The Mancunion

Britain's biggest student newspaper

Interview: Mosca

The 26-year old producer shares his thoughts on vinyl, floppy discs and Ghanaian afrobeats


Tom Reid’s output over the past three years may pale in comparison to many of his peers, but in that time he has still managed to cement his alias, Mosca, as a household name in bass music.  Releases on Night Slugs, Numbers and 3024 caused very big ripples, leading to a residency on the radio and a legion of fans.  But since last June’s Eva Mendes EP, Reid seems to be building tension on the production side of things.

“I’m sitting on loads of tracks at the moment,” he told The Mancunion, “2012 was a great year for me personally but release-wise it was dry.  2013 is all about getting material out there on the right labels.  If anything my production process has become more basic the last few years.  I cut all my own samples and build tracks like that, no sample pack loops.  I recently dug out an old Yamaha sequencer which was the first bit of hardware kit I ever got.  No sampling ability and you save everything to a floppy disc!”

“I’ve been on the road a lot lately, but I find that I make some of my best beats in the airport on Reason.  Obviously you can only get sketches down and I need monitors to properly mix down and get the groove right but I find I get a lot of arrangement done that way.  I can probably sum up my style in a couple of words – it’s rhythm or groove or whatever, and moodiness, a kind of darkness mixed with sexiness.  That’s the kind of thing I’m generally drawn to.”

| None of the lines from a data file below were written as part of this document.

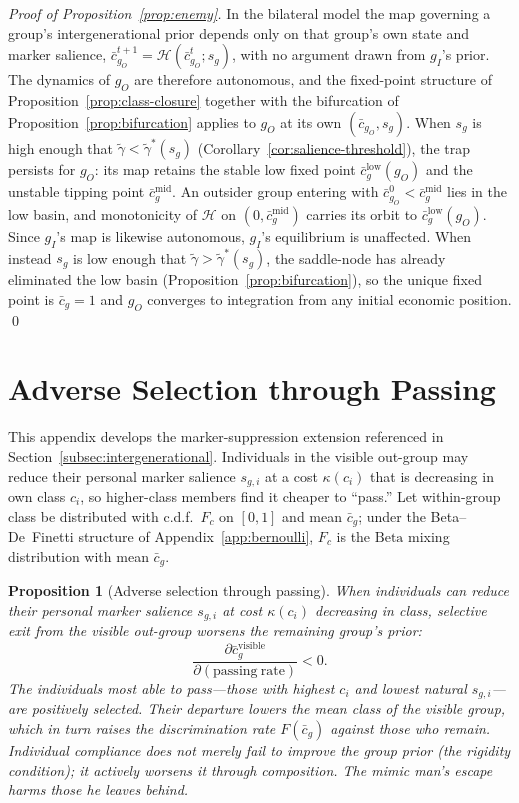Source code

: \documentclass[pdflatex,sn-basic]{sn-jnl}
\theoremstyle{thmstyleone}
\newtheorem{proposition}{Proposition}
\numberwithin{proposition}{subsection}
\begin{document}
\begin{proof}[Proof of Proposition~\ref{prop:enemy}]
In the bilateral model the map governing a group's intergenerational
prior depends only on that group's own state and marker salience,
$\bar{c}_{g_O}^{t+1} = \mathcal{H}(\bar{c}_{g_O}^t; s_g)$, with no argument
drawn from $g_I$'s prior. The dynamics of $g_O$ are therefore
autonomous, and the fixed-point structure of
Proposition~\ref{prop:class-closure} together with the bifurcation of
Proposition~\ref{prop:bifurcation} applies to $g_O$ at its own
$(\bar{c}_{g_O}, s_g)$. When $s_g$ is high enough that
$\tilde{\gamma} < \tilde{\gamma}^*(s_g)$
(Corollary~\ref{cor:salience-threshold}), the trap persists for $g_O$:
its map retains the stable low fixed point
$\bar{c}_g^{\mathrm{low}}(g_O)$ and the unstable tipping point
$\bar{c}_g^{\mathrm{mid}}$. An outsider group entering with
$\bar{c}_{g_O}^0 < \bar{c}_g^{\mathrm{mid}}$ lies in the low basin, and
monotonicity of $\mathcal{H}$ on $(0, \bar{c}_g^{\mathrm{mid}})$ carries its
orbit to $\bar{c}_g^{\mathrm{low}}(g_O)$. Since $g_I$'s map is likewise
autonomous, $g_I$'s equilibrium is unaffected. When instead $s_g$ is
low enough that $\tilde{\gamma} > \tilde{\gamma}^*(s_g)$, the saddle-node
has already eliminated the low basin
(Proposition~\ref{prop:bifurcation}), so the unique fixed point is
$\bar{c}_g = 1$ and $g_O$ converges to integration from any initial
economic position. \qed
\end{proof}

\section{Adverse Selection through Passing}
\label{app:passing}

This appendix develops the marker-suppression extension referenced in
Section~\ref{subsec:intergenerational}. Individuals in the visible
out-group may reduce their personal marker salience $s_{g,i}$ at a cost
$\kappa(c_i)$ that is decreasing in own class $c_i$, so higher-class
members find it cheaper to ``pass.'' Let within-group class be
distributed with c.d.f.\ $F_c$ on $[0,1]$ and mean $\bar{c}_g$; under the
Beta--De~Finetti structure of Appendix~\ref{app:bernoulli}, $F_c$ is the
$\mathrm{Beta}$ mixing distribution with mean $\bar{c}_g$.

\begin{proposition}[Adverse selection through passing]
\label{prop:passing}
When individuals can reduce their personal marker salience $s_{g,i}$
at cost $\kappa(c_i)$ decreasing in class, selective exit from the
visible out-group worsens the remaining group's prior:
\[
  \frac{\partial \bar{c}_g^{\mathrm{visible}}}
  {\partial (\mathrm{passing\ rate})} < 0.
\]
The individuals most able to pass---those with highest $c_i$ and
lowest natural $s_{g,i}$---are positively selected. Their departure
lowers the mean class of the visible group, which in turn raises the
discrimination rate $F(\bar{c}_g)$ against those who remain. Individual
compliance does not merely fail to improve the group prior (the
rigidity condition); it actively worsens it through composition. The
mimic man's escape harms those he leaves behind.
\end{proposition}
\end{document}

Sexiness aside, Reid seems to have been enjoying his slot on Radio 1’s In New DJs We Trust.  His selections draw from all four corners, indicating a freedom to decide what goes out on air:  “Apart from swearing or, you know, anti-police lyrics or whatever, I can play whatever.  I’ve run some real headsy Hardwax vinyl-only kinda stuff on there, through to exclusives from the Ghanaian afrobeats scene, old ghetto house, grime with live MCs, dancehall, a tribal special, and loads of deep house and techno each week.  I will have been on air for a year in March when I’ll be doing my final show.  It was a six month contract so I’m happy to have had a year on there!”

Despite the name of the show, Reid asserts that the DJs he mostly listens to are fairly established: “DJing is something that takes so long to get right, beat-matching aside there’s so much stuff to get wrong.  Even if it’s running a tune that gets a great crowd reaction and then running something that normally goes down well but flops compared to the first record.  It’s a lifelong learning experience, especially as crowds are changing all the time.  In a nutshell I would say that experienced DJs are better than new DJs, including myself, but I’m working on it!”

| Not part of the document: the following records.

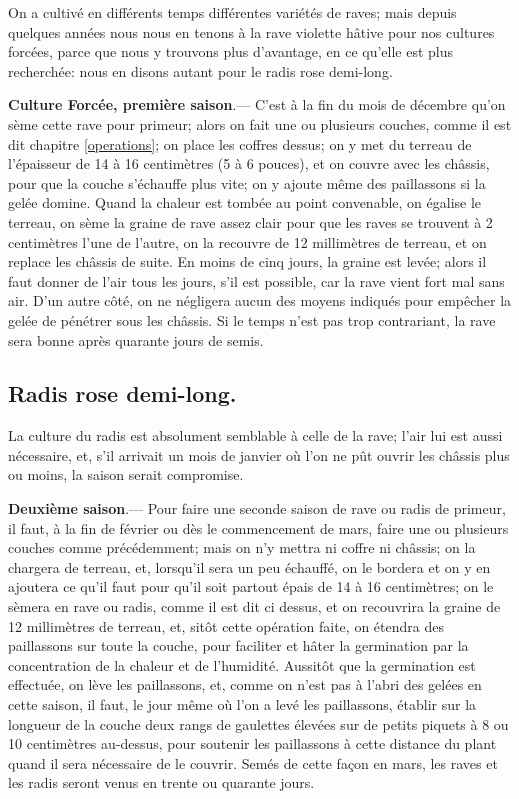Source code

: \documentclass[10pt,a4paper]{book}
\begin{document}
On a cultivé en différents temps différentes variétés de raves; mais depuis quelques années nous nous en tenons à la rave violette hâtive pour nos cultures forcées, parce que nous y trouvons plus d'avantage, en ce qu'elle est plus recherchée: nous en disons autant pour le radis rose demi-long.

\textbf{Culture Forcée, première saison}.--- C'est à la fin du mois de décembre qu'on sème cette rave pour primeur; alors on fait une ou plusieurs couches, comme il est dit chapitre \ref{operations}; on place les coffres dessus; on y met du terreau de l'épaisseur de 14 à 16 centimètres (5 à 6 pouces), et on couvre avec les châssis, pour que la couche s'échauffe plus vite; on y ajoute même des paillassons si la gelée domine. Quand la chaleur est tombée au point convenable, on égalise le terreau, on sème la graine de rave assez clair pour que les raves se trouvent à 2 centimètres l'une de l'autre, on la recouvre de 12 millimètres de terreau, et on replace les châssis de suite. En moins de cinq jours, la graine est levée; alors il faut donner de l'air tous les jours, s'il est possible, car la rave vient fort mal sans air. D'un autre côté, on ne négligera aucun des moyens indiqués pour empêcher la gelée de pénétrer sous les châssis. Si le temps n'est pas trop contrariant, la rave sera bonne après quarante jours de semis.

\subsection{Radis rose demi-long.}

La culture du radis est absolument semblable à celle de la rave; l'air lui est aussi nécessaire, et, s'il arrivait un mois de janvier où l'on ne pût ouvrir les châssis plus ou moins, la saison serait compromise.

\textbf{Deuxième saison}.--- Pour faire une seconde saison de rave ou radis de primeur, il faut, à la fin de février ou dès le commencement de mars, faire une ou plusieurs couches comme précédemment; mais on n'y mettra ni coffre ni châssis; on la chargera de terreau, et, lorsqu'il sera un peu échauffé, on le bordera et on y en ajoutera ce qu'il faut pour qu'il soit partout épais de 14 à 16 centimètres; on le sèmera en rave ou radis, comme il est dit ci dessus, et on recouvrira la graine de 12 millimètres de terreau, et, sitôt cette opération faite, on étendra des paillassons sur toute la couche, pour faciliter et hâter la germination par la concentration de la chaleur et de l'humidité. Aussitôt que la germination est effectuée, on lève les paillassons, et, comme on n'est pas à l'abri des gelées en cette saison, il faut, le jour même où l'on a levé les paillassons, établir sur la longueur de la couche deux rangs de gaulettes élevées sur de petits piquets à 8 ou 10 centimètres au-dessus, pour soutenir les paillassons à cette distance du plant quand il sera nécessaire de le couvrir. Semés de cette façon en mars, les raves et les radis seront venus en trente ou quarante jours.
\end{document}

Reid went on to talk us through a bit of his live setup, ahead of his date at Sankeys on the 22nd: “I use Serato with vinyl but I’m in the process of switching to CDJs instead.  Vinyl in this day and age is too much hassle if you’re playing out twice a weekend or whatever, always different clubs, and the decks are rarely maintained properly.  I bring my own needles and that, but there’s nothing you can do if a tone-arm is bent!  I just wanna have peace of mind that I can turn up and focus on music and raving instead of sorting technicals or being on edge that something will go wrong.  I know I won’t have to play what I call ‘promoter tunes’ at Sankeys.  The crowd is wicked and I can get on with running underground beats and just building up a vibe.”

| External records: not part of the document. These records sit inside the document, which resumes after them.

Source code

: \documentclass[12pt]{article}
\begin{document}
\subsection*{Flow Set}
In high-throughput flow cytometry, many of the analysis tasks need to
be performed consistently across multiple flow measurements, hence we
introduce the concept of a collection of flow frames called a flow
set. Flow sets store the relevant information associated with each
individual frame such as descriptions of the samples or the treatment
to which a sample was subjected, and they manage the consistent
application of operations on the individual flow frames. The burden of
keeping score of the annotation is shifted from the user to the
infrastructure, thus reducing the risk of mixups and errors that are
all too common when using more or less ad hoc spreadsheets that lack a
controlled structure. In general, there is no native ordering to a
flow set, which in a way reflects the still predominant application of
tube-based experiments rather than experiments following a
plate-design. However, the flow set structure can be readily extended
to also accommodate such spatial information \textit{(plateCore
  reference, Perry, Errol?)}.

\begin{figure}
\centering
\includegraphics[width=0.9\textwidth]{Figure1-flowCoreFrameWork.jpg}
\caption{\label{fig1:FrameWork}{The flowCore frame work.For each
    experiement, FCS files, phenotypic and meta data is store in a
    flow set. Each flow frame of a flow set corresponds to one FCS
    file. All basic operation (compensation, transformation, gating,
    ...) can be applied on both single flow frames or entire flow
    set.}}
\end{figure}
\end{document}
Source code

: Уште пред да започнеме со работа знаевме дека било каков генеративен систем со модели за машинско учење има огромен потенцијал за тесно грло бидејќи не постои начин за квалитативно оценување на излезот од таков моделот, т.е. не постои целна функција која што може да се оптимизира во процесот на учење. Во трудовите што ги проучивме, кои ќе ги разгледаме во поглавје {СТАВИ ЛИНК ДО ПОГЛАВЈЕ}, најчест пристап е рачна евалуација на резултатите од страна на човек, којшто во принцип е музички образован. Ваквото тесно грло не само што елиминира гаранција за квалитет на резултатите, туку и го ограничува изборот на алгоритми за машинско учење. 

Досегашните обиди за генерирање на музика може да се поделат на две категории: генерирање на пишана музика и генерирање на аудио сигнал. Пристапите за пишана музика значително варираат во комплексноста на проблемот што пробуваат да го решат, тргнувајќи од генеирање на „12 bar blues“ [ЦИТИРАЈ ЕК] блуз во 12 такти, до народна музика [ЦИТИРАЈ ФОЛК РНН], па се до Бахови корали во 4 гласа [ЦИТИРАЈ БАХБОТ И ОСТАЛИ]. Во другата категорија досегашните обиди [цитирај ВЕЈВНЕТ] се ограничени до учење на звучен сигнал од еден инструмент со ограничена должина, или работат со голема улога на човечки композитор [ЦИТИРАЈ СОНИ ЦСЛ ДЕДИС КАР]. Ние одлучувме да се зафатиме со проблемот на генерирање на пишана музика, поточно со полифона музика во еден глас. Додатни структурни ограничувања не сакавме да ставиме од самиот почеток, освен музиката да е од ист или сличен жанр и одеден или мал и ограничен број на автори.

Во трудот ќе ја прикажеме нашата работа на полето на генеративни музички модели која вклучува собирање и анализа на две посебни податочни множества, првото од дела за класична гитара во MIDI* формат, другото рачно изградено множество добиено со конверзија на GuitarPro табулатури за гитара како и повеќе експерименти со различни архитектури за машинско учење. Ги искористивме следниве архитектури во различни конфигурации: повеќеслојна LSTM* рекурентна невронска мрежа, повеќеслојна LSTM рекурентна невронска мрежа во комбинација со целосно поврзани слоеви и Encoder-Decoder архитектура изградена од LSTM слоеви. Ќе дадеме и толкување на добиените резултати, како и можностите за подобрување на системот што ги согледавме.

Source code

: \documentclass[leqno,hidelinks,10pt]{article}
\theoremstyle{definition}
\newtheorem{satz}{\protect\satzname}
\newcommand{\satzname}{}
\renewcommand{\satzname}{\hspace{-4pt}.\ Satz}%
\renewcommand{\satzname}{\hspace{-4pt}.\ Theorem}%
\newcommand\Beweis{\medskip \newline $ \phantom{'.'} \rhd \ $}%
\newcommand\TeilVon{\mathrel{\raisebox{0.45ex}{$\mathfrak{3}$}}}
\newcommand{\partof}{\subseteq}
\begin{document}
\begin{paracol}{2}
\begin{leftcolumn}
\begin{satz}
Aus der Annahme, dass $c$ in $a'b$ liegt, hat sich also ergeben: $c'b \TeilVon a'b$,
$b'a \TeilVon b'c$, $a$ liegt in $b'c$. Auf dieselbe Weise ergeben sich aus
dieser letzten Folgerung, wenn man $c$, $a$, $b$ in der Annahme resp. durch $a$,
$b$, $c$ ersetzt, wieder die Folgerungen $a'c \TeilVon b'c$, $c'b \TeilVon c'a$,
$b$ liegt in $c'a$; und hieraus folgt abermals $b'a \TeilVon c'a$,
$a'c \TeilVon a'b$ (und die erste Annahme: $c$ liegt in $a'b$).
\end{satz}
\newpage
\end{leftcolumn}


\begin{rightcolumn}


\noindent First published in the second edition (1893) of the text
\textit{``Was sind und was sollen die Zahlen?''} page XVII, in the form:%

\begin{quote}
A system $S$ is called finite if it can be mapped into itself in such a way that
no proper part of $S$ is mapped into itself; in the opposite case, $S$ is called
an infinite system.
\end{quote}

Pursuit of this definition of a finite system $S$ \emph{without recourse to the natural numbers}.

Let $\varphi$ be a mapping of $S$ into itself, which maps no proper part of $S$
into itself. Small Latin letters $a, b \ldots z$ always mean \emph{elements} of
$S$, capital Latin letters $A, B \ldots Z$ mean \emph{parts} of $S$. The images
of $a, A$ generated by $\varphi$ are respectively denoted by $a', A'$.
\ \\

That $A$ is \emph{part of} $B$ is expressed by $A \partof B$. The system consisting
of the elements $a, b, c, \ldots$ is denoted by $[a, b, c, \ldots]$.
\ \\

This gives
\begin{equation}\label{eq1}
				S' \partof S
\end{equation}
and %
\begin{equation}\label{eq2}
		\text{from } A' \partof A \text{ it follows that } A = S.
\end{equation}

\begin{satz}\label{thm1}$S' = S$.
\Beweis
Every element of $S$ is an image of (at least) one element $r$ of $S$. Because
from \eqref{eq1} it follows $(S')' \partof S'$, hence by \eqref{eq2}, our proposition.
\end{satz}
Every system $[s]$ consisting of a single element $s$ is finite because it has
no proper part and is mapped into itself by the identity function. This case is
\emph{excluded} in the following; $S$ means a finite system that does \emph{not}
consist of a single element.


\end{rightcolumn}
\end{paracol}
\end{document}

When pressed further on his tendency to experiment in both production and selection, Reid comments that the genre argument has almost played itself out:  “Fans are so open to everything nowadays it seems to be more about reeling it in again, telling people that yes I kinda play all over the board, but not literally everything.  It’s definitely fans that are more open to new stuff; it’s the DJs that would have to find ways to run tracks they wouldn’t normally run that are less open.  I don’t play breaks or trap or dubstep or whatever… but not playing everything out there isn’t a crime.  It’s just called having a taste in music.  I don’t mind ‘Bax’ being labelled as throwback garage considering it was a one-off throwback garage EP.”

And I suppose he’s right; locating music in terms of genre isn’t a bad thing. It’s the clearest way to distinguish between and agree on what we do and don’t like listening to.  One man’s trap could be another man’s Ghanaian afrobeat.